Content starts

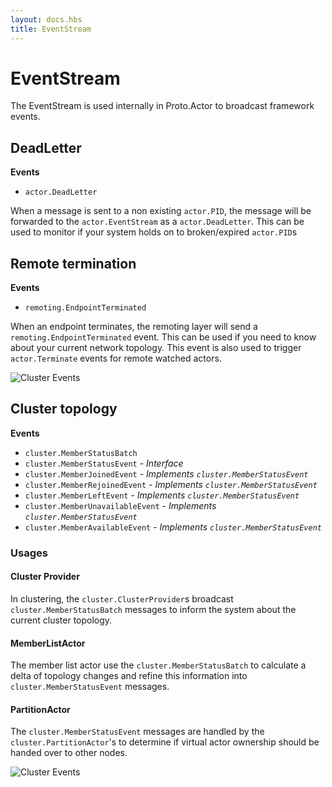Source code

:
 ```yaml
---
layout: docs.hbs
title: EventStream
---
```

# EventStream

The EventStream is used internally in Proto.Actor to broadcast framework events.

## DeadLetter
**Events**
* `actor.DeadLetter`

When a message is sent to a non existing `actor.PID`, the message will be forwarded to the `actor.EventStream` as a `actor.DeadLetter`.
This can be used to monitor if your system holds on to broken/expired `actor.PID`s

## Remote termination
**Events**
* `remoting.EndpointTerminated`

When an endpoint terminates, the remoting layer will send a `remoting.EndpointTerminated` event.
This can be used if you need to know about your current network topology.
This event is also used to trigger `actor.Terminate` events for remote watched actors.

![Cluster Events](images/remoteterminate.png)

## Cluster topology
**Events**
* `cluster.MemberStatusBatch`
* `cluster.MemberStatusEvent` - *Interface*
* `cluster.MemberJoinedEvent` - *Implements `cluster.MemberStatusEvent`*
* `cluster.MemberRejoinedEvent` - *Implements `cluster.MemberStatusEvent`*
* `cluster.MemberLeftEvent` - *Implements `cluster.MemberStatusEvent`*
* `cluster.MemberUnavailableEvent` - *Implements `cluster.MemberStatusEvent`*
* `cluster.MemberAvailableEvent` - *Implements `cluster.MemberStatusEvent`*

### Usages

#### Cluster Provider
In clustering, the `cluster.ClusterProvider`s broadcast `cluster.MemberStatusBatch` messages to inform the system about the current cluster topology.

#### MemberListActor
The member list actor use the `cluster.MemberStatusBatch` to calculate a delta of topology changes and refine this information into `cluster.MemberStatusEvent` messages.

#### PartitionActor
The `cluster.MemberStatusEvent` messages are handled by the `cluster.PartitionActor`'s to determine if virtual actor ownership should be handed over to other nodes.

![Cluster Events](images/clusterevents.png)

Content ends

Exercise directions
Please write out all of the material above without changing a word, and omit any pictures.

Result
Source code

:
 ```yaml
---
layout: docs.hbs
title: EventStream
---
```

# EventStream

The EventStream is used internally in Proto.Actor to broadcast framework events.

## DeadLetter
**Events**
* `actor.DeadLetter`

When a message is sent to a non existing `actor.PID`, the message will be forwarded to the `actor.EventStream` as a `actor.DeadLetter`.
This can be used to monitor if your system holds on to broken/expired `actor.PID`s

## Remote termination
**Events**
* `remoting.EndpointTerminated`

When an endpoint terminates, the remoting layer will send a `remoting.EndpointTerminated` event.
This can be used if you need to know about your current network topology.
This event is also used to trigger `actor.Terminate` events for remote watched actors.

![Cluster Events](images/remoteterminate.png)

## Cluster topology
**Events**
* `cluster.MemberStatusBatch`
* `cluster.MemberStatusEvent` - *Interface*
* `cluster.MemberJoinedEvent` - *Implements `cluster.MemberStatusEvent`*
* `cluster.MemberRejoinedEvent` - *Implements `cluster.MemberStatusEvent`*
* `cluster.MemberLeftEvent` - *Implements `cluster.MemberStatusEvent`*
* `cluster.MemberUnavailableEvent` - *Implements `cluster.MemberStatusEvent`*
* `cluster.MemberAvailableEvent` - *Implements `cluster.MemberStatusEvent`*

### Usages

#### Cluster Provider
In clustering, the `cluster.ClusterProvider`s broadcast `cluster.MemberStatusBatch` messages to inform the system about the current cluster topology.

#### MemberListActor
The member list actor use the `cluster.MemberStatusBatch` to calculate a delta of topology changes and refine this information into `cluster.MemberStatusEvent` messages.

#### PartitionActor
The `cluster.MemberStatusEvent` messages are handled by the `cluster.PartitionActor`'s to determine if virtual actor ownership should be handed over to other nodes.

![Cluster Events](images/clusterevents.png)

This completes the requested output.